(Task to carry out) What you give back should be exactly the opening lines of the data, ending with the line that contains "Source code" and including it.

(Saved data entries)
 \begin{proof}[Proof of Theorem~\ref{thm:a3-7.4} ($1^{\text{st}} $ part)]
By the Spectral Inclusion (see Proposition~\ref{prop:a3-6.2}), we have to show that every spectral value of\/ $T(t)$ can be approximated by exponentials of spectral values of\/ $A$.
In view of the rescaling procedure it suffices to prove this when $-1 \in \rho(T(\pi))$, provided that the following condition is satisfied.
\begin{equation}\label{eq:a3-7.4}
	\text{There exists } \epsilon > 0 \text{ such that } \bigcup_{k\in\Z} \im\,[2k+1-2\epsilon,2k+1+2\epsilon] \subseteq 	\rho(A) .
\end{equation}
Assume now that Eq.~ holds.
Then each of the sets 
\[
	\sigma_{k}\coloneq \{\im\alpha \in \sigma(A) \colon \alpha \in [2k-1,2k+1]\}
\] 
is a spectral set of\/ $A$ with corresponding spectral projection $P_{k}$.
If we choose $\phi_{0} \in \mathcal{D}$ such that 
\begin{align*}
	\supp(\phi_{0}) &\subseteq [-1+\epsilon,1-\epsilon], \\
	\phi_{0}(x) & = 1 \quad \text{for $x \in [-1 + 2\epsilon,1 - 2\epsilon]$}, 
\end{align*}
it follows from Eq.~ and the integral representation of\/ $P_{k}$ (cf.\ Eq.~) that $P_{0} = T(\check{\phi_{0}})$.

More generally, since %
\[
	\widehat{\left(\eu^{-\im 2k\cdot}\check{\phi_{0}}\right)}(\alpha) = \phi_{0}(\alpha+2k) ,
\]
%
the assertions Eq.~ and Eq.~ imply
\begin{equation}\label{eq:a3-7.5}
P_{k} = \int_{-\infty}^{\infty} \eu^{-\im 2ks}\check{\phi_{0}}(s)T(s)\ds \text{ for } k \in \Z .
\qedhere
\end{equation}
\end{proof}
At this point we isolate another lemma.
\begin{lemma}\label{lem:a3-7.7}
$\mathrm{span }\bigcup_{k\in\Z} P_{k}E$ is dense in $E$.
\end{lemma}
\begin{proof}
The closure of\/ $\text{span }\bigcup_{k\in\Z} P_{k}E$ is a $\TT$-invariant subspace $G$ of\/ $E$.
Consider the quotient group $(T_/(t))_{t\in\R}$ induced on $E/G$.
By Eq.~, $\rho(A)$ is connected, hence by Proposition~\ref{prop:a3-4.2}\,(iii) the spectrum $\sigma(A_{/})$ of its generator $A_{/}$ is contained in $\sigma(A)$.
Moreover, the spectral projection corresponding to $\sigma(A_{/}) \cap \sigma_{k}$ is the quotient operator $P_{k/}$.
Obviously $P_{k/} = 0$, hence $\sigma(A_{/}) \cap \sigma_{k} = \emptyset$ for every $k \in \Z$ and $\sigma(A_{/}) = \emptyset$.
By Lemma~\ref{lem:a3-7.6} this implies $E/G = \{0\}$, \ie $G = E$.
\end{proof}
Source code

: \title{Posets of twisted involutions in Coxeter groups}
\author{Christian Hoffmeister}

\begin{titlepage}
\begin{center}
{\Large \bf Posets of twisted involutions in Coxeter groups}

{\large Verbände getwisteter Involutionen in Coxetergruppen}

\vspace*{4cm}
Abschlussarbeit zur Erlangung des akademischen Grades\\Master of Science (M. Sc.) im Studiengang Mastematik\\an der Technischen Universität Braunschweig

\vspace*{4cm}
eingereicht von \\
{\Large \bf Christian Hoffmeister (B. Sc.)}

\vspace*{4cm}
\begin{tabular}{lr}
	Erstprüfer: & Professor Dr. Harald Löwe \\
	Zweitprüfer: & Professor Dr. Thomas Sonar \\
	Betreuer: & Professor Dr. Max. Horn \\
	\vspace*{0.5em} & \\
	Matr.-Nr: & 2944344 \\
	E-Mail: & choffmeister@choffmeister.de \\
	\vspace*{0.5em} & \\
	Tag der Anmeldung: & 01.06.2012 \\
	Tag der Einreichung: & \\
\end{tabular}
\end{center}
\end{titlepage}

(Output of the exercise)
 \begin{proof}[Proof of Theorem~\ref{thm:a3-7.4} ($1^{\text{st}} $ part)]
By the Spectral Inclusion (see Proposition~\ref{prop:a3-6.2}), we have to show that every spectral value of\/ $T(t)$ can be approximated by exponentials of spectral values of\/ $A$.
In view of the rescaling procedure it suffices to prove this when $-1 \in \rho(T(\pi))$, provided that the following condition is satisfied.
\begin{equation}\label{eq:a3-7.4}
	\text{There exists } \epsilon > 0 \text{ such that } \bigcup_{k\in\Z} \im\,[2k+1-2\epsilon,2k+1+2\epsilon] \subseteq 	\rho(A) .
\end{equation}
Assume now that Eq.~ holds.
Then each of the sets 
\[
	\sigma_{k}\coloneq \{\im\alpha \in \sigma(A) \colon \alpha \in [2k-1,2k+1]\}
\] 
is a spectral set of\/ $A$ with corresponding spectral projection $P_{k}$.
If we choose $\phi_{0} \in \mathcal{D}$ such that 
\begin{align*}
	\supp(\phi_{0}) &\subseteq [-1+\epsilon,1-\epsilon], \\
	\phi_{0}(x) & = 1 \quad \text{for $x \in [-1 + 2\epsilon,1 - 2\epsilon]$}, 
\end{align*}
it follows from Eq.~ and the integral representation of\/ $P_{k}$ (cf.\ Eq.~) that $P_{0} = T(\check{\phi_{0}})$.

More generally, since %
\[
	\widehat{\left(\eu^{-\im 2k\cdot}\check{\phi_{0}}\right)}(\alpha) = \phi_{0}(\alpha+2k) ,
\]
%
the assertions Eq.~ and Eq.~ imply
\begin{equation}\label{eq:a3-7.5}
P_{k} = \int_{-\infty}^{\infty} \eu^{-\im 2ks}\check{\phi_{0}}(s)T(s)\ds \text{ for } k \in \Z .
\qedhere
\end{equation}
\end{proof}
At this point we isolate another lemma.
\begin{lemma}\label{lem:a3-7.7}
$\mathrm{span }\bigcup_{k\in\Z} P_{k}E$ is dense in $E$.
\end{lemma}
\begin{proof}
The closure of\/ $\text{span }\bigcup_{k\in\Z} P_{k}E$ is a $\TT$-invariant subspace $G$ of\/ $E$.
Consider the quotient group $(T_/(t))_{t\in\R}$ induced on $E/G$.
By Eq.~, $\rho(A)$ is connected, hence by Proposition~\ref{prop:a3-4.2}\,(iii) the spectrum $\sigma(A_{/})$ of its generator $A_{/}$ is contained in $\sigma(A)$.
Moreover, the spectral projection corresponding to $\sigma(A_{/}) \cap \sigma_{k}$ is the quotient operator $P_{k/}$.
Obviously $P_{k/} = 0$, hence $\sigma(A_{/}) \cap \sigma_{k} = \emptyset$ for every $k \in \Z$ and $\sigma(A_{/}) = \emptyset$.
By Lemma~\ref{lem:a3-7.6} this implies $E/G = \{0\}$, \ie $G = E$.
\end{proof}
Source code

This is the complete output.